### EXERCISE AIM
Look through the data below, and copy each line that carries the word "under".

### Stored data entries
▶

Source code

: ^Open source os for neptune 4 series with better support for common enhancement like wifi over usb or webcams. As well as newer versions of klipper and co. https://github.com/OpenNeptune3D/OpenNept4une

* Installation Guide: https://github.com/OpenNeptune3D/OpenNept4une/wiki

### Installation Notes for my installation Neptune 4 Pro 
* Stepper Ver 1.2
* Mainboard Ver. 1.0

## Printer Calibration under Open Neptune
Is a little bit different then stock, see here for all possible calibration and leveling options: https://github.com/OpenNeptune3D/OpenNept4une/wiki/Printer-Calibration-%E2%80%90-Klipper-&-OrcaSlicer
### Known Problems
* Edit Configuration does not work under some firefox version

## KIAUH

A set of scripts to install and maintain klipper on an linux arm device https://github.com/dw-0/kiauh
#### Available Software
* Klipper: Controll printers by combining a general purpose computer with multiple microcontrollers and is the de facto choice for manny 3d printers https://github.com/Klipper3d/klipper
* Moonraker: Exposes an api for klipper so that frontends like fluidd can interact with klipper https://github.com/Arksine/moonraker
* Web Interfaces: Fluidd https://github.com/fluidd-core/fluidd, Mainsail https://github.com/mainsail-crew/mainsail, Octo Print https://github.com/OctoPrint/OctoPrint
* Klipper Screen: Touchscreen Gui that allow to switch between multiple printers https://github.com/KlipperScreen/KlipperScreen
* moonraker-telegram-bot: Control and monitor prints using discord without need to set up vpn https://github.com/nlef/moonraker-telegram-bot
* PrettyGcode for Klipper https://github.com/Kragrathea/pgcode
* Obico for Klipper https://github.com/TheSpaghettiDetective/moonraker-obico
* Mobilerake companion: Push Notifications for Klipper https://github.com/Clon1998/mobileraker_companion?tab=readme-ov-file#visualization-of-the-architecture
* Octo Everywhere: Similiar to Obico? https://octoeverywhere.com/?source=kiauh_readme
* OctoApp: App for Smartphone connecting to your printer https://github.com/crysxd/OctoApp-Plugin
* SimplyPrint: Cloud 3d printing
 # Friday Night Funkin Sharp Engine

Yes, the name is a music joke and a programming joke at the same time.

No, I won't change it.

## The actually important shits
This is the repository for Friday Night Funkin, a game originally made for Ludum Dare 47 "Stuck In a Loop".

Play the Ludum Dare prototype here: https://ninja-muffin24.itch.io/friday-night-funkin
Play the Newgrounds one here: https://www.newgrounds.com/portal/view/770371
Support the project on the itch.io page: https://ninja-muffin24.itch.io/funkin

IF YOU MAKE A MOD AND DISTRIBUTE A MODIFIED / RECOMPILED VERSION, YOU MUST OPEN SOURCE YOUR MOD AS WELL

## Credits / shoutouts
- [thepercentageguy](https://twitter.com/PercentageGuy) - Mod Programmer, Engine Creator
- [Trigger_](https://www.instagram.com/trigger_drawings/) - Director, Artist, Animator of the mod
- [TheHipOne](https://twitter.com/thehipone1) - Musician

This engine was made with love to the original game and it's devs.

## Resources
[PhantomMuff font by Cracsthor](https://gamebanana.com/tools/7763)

◀

### ANSWER FOR THIS EXERCISE
## Printer Calibration under Open Neptune
* Edit Configuration does not work under some firefox version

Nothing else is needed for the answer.